Supplementary Data for PhD Thesis: "Unravelling the Complexity of RNA Splicing and Gene Expression Regulation in Health and Diseases"

This dataset consists of Excel spreadsheets containing tabular research data supporting three studies investigating gene expression, biological attributes, and cross-species gene relationships. Chapter 2 folder contains 7 files with exon usage analysis in neuromuscular disease genes. These files include exon-level and gene-level quantitative data from RNA-seq samples across developmental stages (fetal/neonatal, pediatric, adult) and muscle types (skeletal, cardiac). The primary variable is PSI (Percent Spliced In) values ranging from 0-1 indicating exon inclusion/exclusion rates. Secondary variables include delta PSI (differences between conditions), standard deviations, and variant densities (pathogenic/likely-pathogenic variants from ClinVar, population variants from gnomAD). Data are organized by gene identifiers, exon coordinates, and variant statistics, grouped by age group and muscle subtype. Chapter 4 folder contains 5 files with GeneRAIN model predictions and performance metrics.
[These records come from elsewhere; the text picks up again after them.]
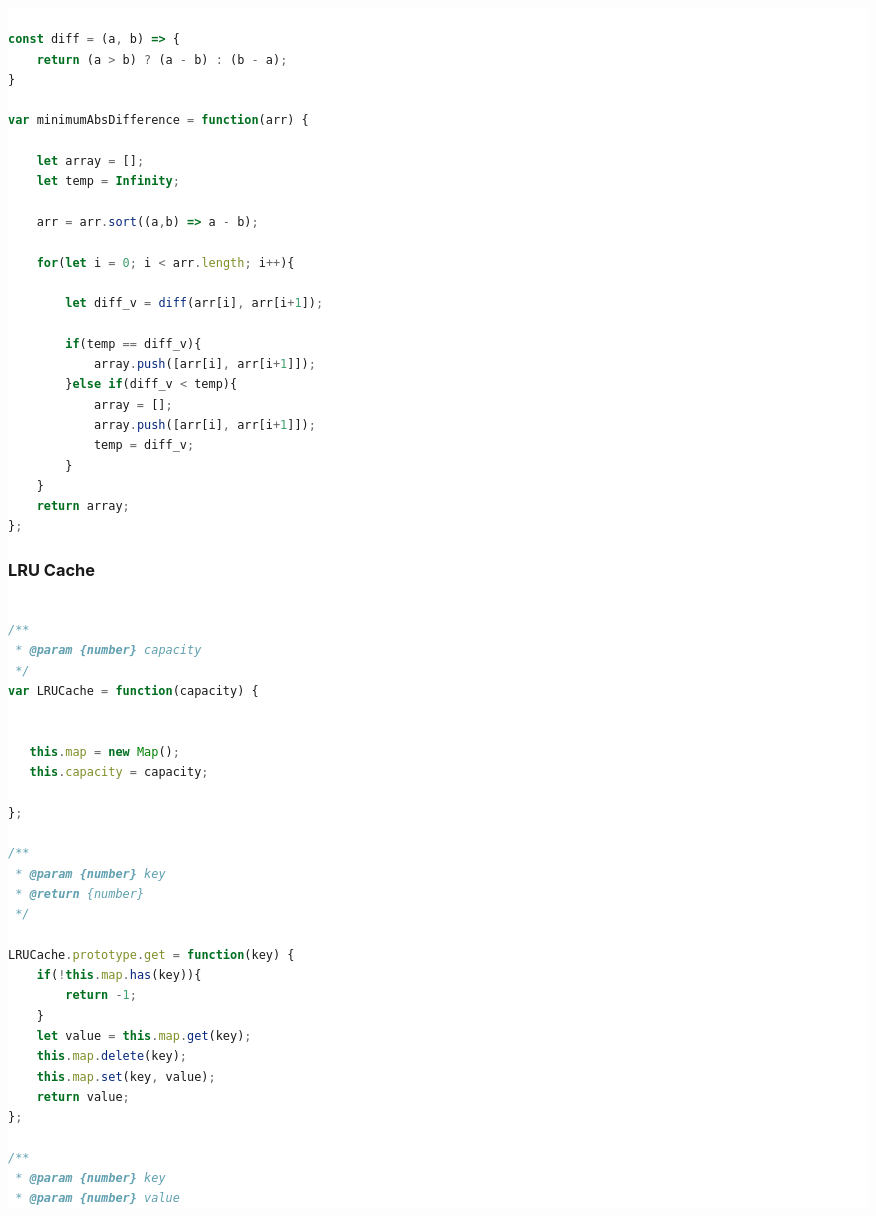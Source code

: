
 ```Javascript

const diff = (a, b) => {
    return (a > b) ? (a - b) : (b - a);
}

var minimumAbsDifference = function(arr) {
    
    let array = [];
    let temp = Infinity;
    
    arr = arr.sort((a,b) => a - b);
    
    for(let i = 0; i < arr.length; i++){
        
        let diff_v = diff(arr[i], arr[i+1]);
        
        if(temp == diff_v){
            array.push([arr[i], arr[i+1]]);
        }else if(diff_v < temp){
            array = [];
            array.push([arr[i], arr[i+1]]);
            temp = diff_v;
        }
    }
    return array;
};

```

<section id="LRU-Cache">
<h3>LRU Cache</h3>
</section>

```Javascript

/**
 * @param {number} capacity
 */
var LRUCache = function(capacity) {
    
    
   this.map = new Map();
   this.capacity = capacity;
    
};

/** 
 * @param {number} key
 * @return {number}
 */

LRUCache.prototype.get = function(key) {
    if(!this.map.has(key)){
        return -1;
    } 
    let value = this.map.get(key);
    this.map.delete(key);
    this.map.set(key, value);
    return value;
};

/** 
 * @param {number} key 
 * @param {number} value
```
These include performance metrics (Adjusted Rand Index, Normalized Mutual Information, Fowlkes-Mallows Index) assessing model learning across 21 biological databases, classification results from 5,050 machine learning classifiers with AUC scores (Area Under Curve, 0-1 scale), and 62.5 million biological attribute predictions for genes including disease associations, transcription factor targets, Gene Ontology terms, and pathways. The data structure consists of gene identifiers with prediction probabilities and confidence metrics. Chapter 5 folder contains 5 files with human-mouse gene comparison analysis. These include cross-species homolog analysis for gene pairs with RNA embedding similarity scores and DNA sequence alignment metrics. Variables include cosine similarity values (0-1), DNA alignment scores (normalized), GC content percentages, and DNA sequence conservation statistics. The files also contain phenotype and disease association data integrating RNA versus DNA similarity measures, and gene set enrichment analysis results with functional annotation clusters. All files are organized in tabular format with columns containing gene identifiers (Ensembl ID, gene symbol), numerical metrics, statistical values, and categorical annotations. Consistent formatting enables integrated analysis across chapters.